▶ [ASSIGNMENT]: Report all lines below with the word "used".

▶ [DATASET ENTRIES]:
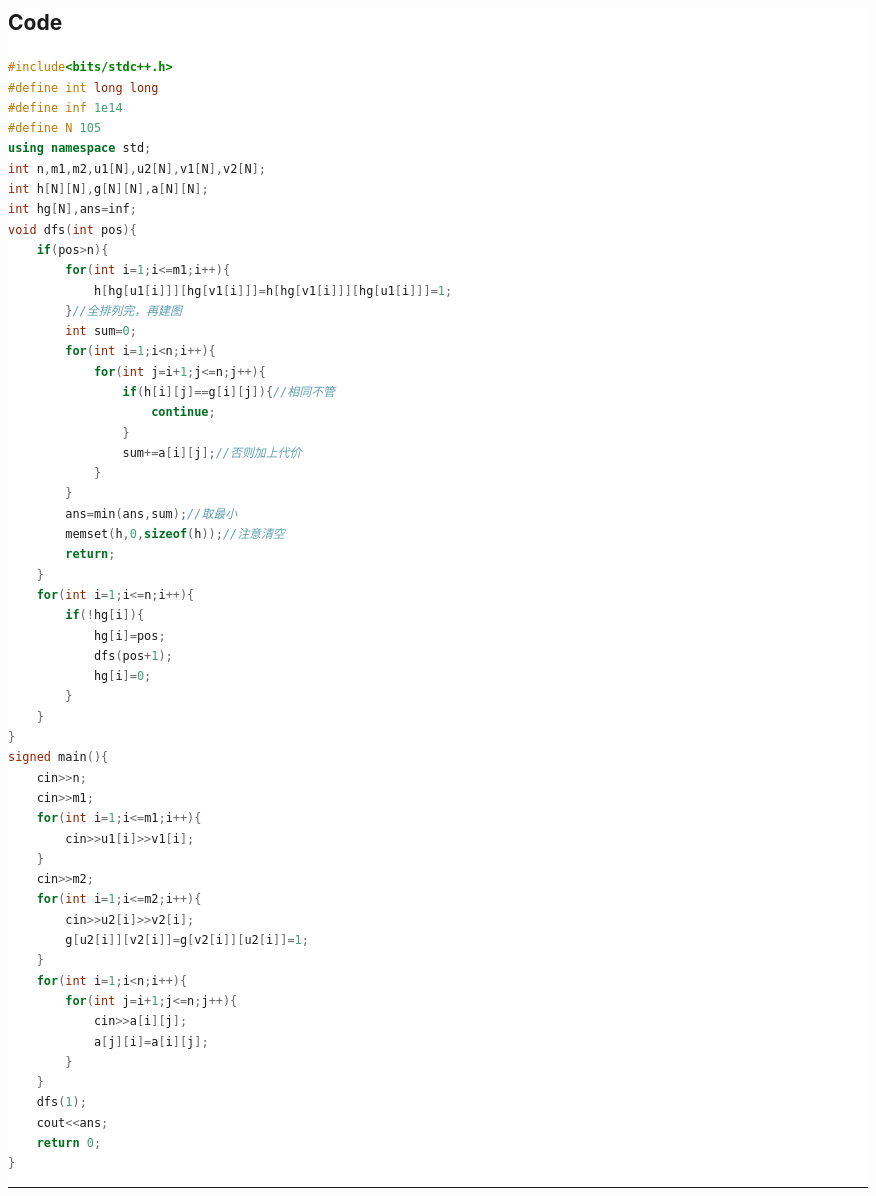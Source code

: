 ## Code
```cpp
#include<bits/stdc++.h>
#define int long long 
#define inf 1e14
#define N 105
using namespace std;
int n,m1,m2,u1[N],u2[N],v1[N],v2[N];
int h[N][N],g[N][N],a[N][N];
int hg[N],ans=inf;
void dfs(int pos){
	if(pos>n){
		for(int i=1;i<=m1;i++){
			h[hg[u1[i]]][hg[v1[i]]]=h[hg[v1[i]]][hg[u1[i]]]=1;
		}//全排列完，再建图
		int sum=0;
		for(int i=1;i<n;i++){
			for(int j=i+1;j<=n;j++){
				if(h[i][j]==g[i][j]){//相同不管
					continue;
				}
				sum+=a[i][j];//否则加上代价
			}
		}
		ans=min(ans,sum);//取最小
		memset(h,0,sizeof(h));//注意清空
		return;
	}
	for(int i=1;i<=n;i++){
		if(!hg[i]){
			hg[i]=pos;
			dfs(pos+1);
			hg[i]=0;
		}
	}
}
signed main(){
	cin>>n;
	cin>>m1;
	for(int i=1;i<=m1;i++){
		cin>>u1[i]>>v1[i];
	}
	cin>>m2;
	for(int i=1;i<=m2;i++){
		cin>>u2[i]>>v2[i];
		g[u2[i]][v2[i]]=g[v2[i]][u2[i]]=1;
	}
	for(int i=1;i<n;i++){
		for(int j=i+1;j<=n;j++){
			cin>>a[i][j];
			a[j][i]=a[i][j];
		}
	}
	dfs(1);
	cout<<ans;
	return 0;
}
```

---

[problemUrl]: https://atcoder.jp/contests/abc371/tasks/abc371_c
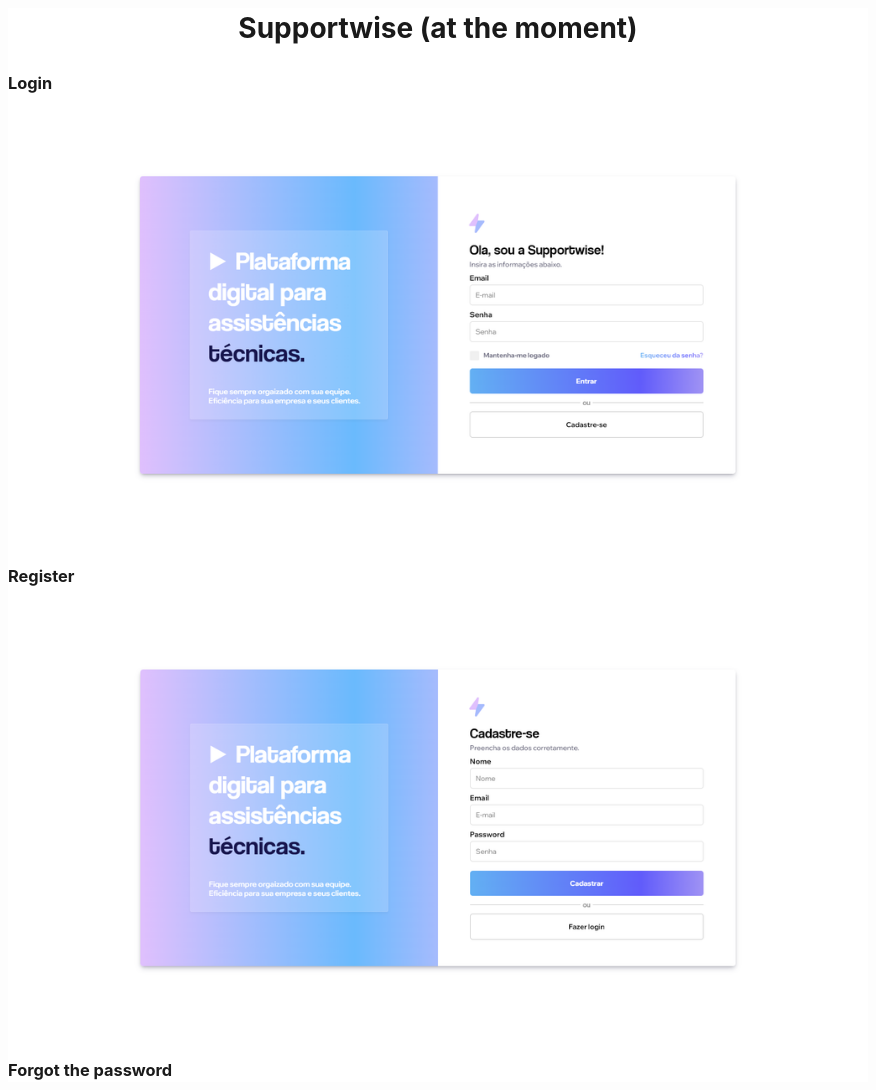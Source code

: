 <h1 align="center"> Supportwise (at the moment) </h1>

<h3>Login</h3>
<img src="github/login.png" width="100% " height="auto" alt="zé delivery logo" />
<h3>Register</h3>
<img src="github/register.png" width="100% " height="auto" alt="zé delivery logo" />
<h3>Forgot the password</h3>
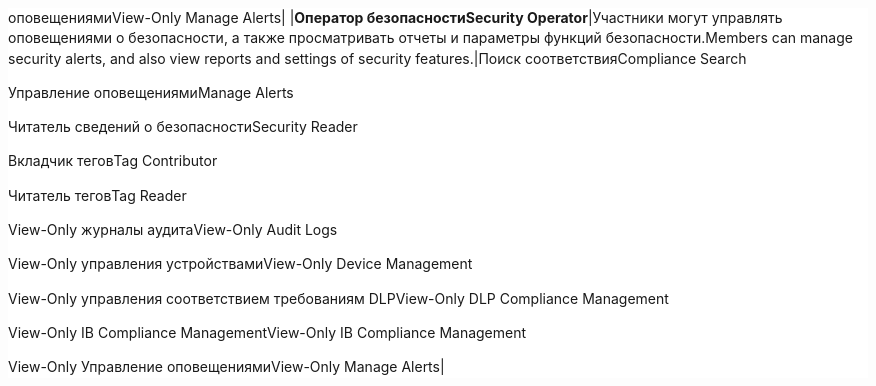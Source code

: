 оповещениями</span><span class="sxs-lookup"><span data-stu-id="09c0b-385">View-Only Manage Alerts</span></span>|
|<span data-ttu-id="09c0b-386">**Оператор безопасности**</span><span class="sxs-lookup"><span data-stu-id="09c0b-386">**Security Operator**</span></span>|<span data-ttu-id="09c0b-387">Участники могут управлять оповещениями о безопасности, а также просматривать отчеты и параметры функций безопасности.</span><span class="sxs-lookup"><span data-stu-id="09c0b-387">Members can manage security alerts, and also view reports and settings of security features.</span></span>|<span data-ttu-id="09c0b-388">Поиск соответствия</span><span class="sxs-lookup"><span data-stu-id="09c0b-388">Compliance Search</span></span> <p> <span data-ttu-id="09c0b-389">Управление оповещениями</span><span class="sxs-lookup"><span data-stu-id="09c0b-389">Manage Alerts</span></span> <p> <span data-ttu-id="09c0b-390">Читатель сведений о безопасности</span><span class="sxs-lookup"><span data-stu-id="09c0b-390">Security Reader</span></span> <p> <span data-ttu-id="09c0b-391">Вкладчик тегов</span><span class="sxs-lookup"><span data-stu-id="09c0b-391">Tag Contributor</span></span> <p> <span data-ttu-id="09c0b-392">Читатель тегов</span><span class="sxs-lookup"><span data-stu-id="09c0b-392">Tag Reader</span></span> <p> <span data-ttu-id="09c0b-393">View-Only журналы аудита</span><span class="sxs-lookup"><span data-stu-id="09c0b-393">View-Only Audit Logs</span></span> <p> <span data-ttu-id="09c0b-394">View-Only управления устройствами</span><span class="sxs-lookup"><span data-stu-id="09c0b-394">View-Only Device Management</span></span> <p> <span data-ttu-id="09c0b-395">View-Only управления соответствием требованиям DLP</span><span class="sxs-lookup"><span data-stu-id="09c0b-395">View-Only DLP Compliance Management</span></span> <p> <span data-ttu-id="09c0b-396">View-Only IB Compliance Management</span><span class="sxs-lookup"><span data-stu-id="09c0b-396">View-Only IB Compliance Management</span></span> <p> <span data-ttu-id="09c0b-397">View-Only Управление оповещениями</span><span class="sxs-lookup"><span data-stu-id="09c0b-397">View-Only Manage Alerts</span></span>|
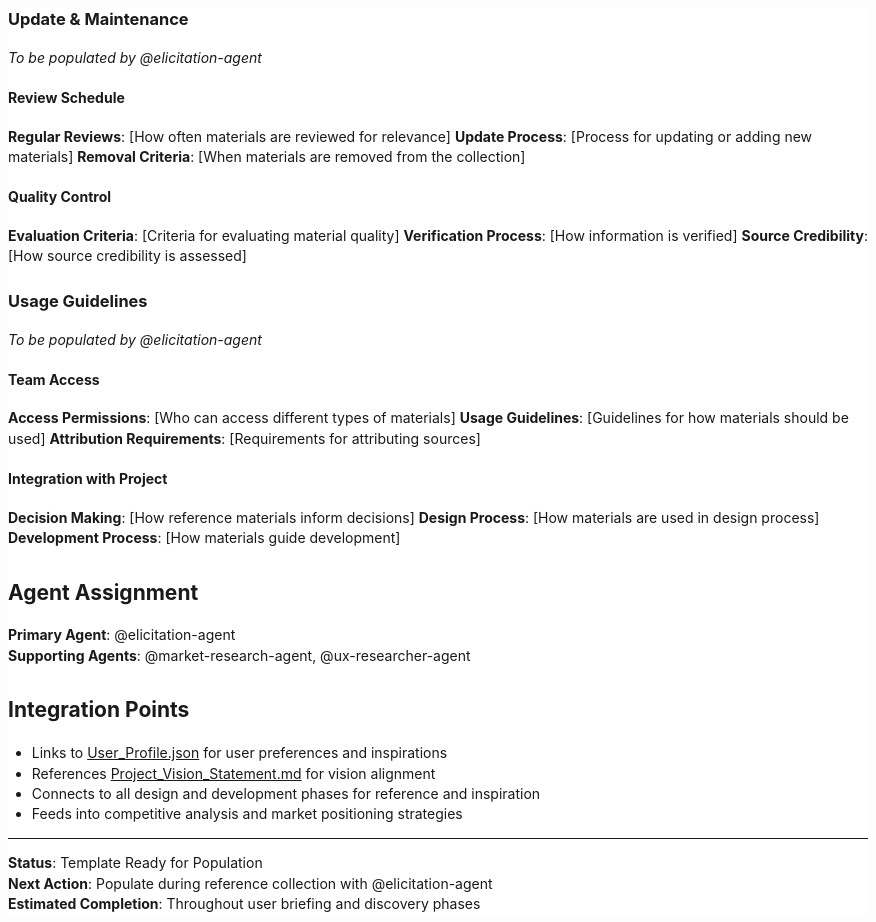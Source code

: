 ### Update & Maintenance
*To be populated by @elicitation-agent*

#### Review Schedule
**Regular Reviews**: [How often materials are reviewed for relevance]
**Update Process**: [Process for updating or adding new materials]
**Removal Criteria**: [When materials are removed from the collection]

#### Quality Control
**Evaluation Criteria**: [Criteria for evaluating material quality]
**Verification Process**: [How information is verified]
**Source Credibility**: [How source credibility is assessed]

### Usage Guidelines
*To be populated by @elicitation-agent*

#### Team Access
**Access Permissions**: [Who can access different types of materials]
**Usage Guidelines**: [Guidelines for how materials should be used]
**Attribution Requirements**: [Requirements for attributing sources]

#### Integration with Project
**Decision Making**: [How reference materials inform decisions]
**Design Process**: [How materials are used in design process]
**Development Process**: [How materials guide development]

## Agent Assignment
**Primary Agent**: @elicitation-agent  
**Supporting Agents**: @market-research-agent, @ux-researcher-agent

## Integration Points
- Links to [User_Profile.json](mdc:01_Machine/04_Documentation/Doc/Phase_1_Initial_User_Input/User_Profile.json) for user preferences and inspirations
- References [Project_Vision_Statement.md](mdc:01_Machine/04_Documentation/Doc/Phase_1_Initial_User_Input/Project_Vision_Statement.md) for vision alignment
- Connects to all design and development phases for reference and inspiration
- Feeds into competitive analysis and market positioning strategies

---

**Status**: Template Ready for Population  
**Next Action**: Populate during reference collection with @elicitation-agent  
**Estimated Completion**: Throughout user briefing and discovery phases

▶ [REPLY TO THE EXERCISE]:
**Usage Guidelines**: [Guidelines for how materials should be used]
**Design Process**: [How materials are used in design process]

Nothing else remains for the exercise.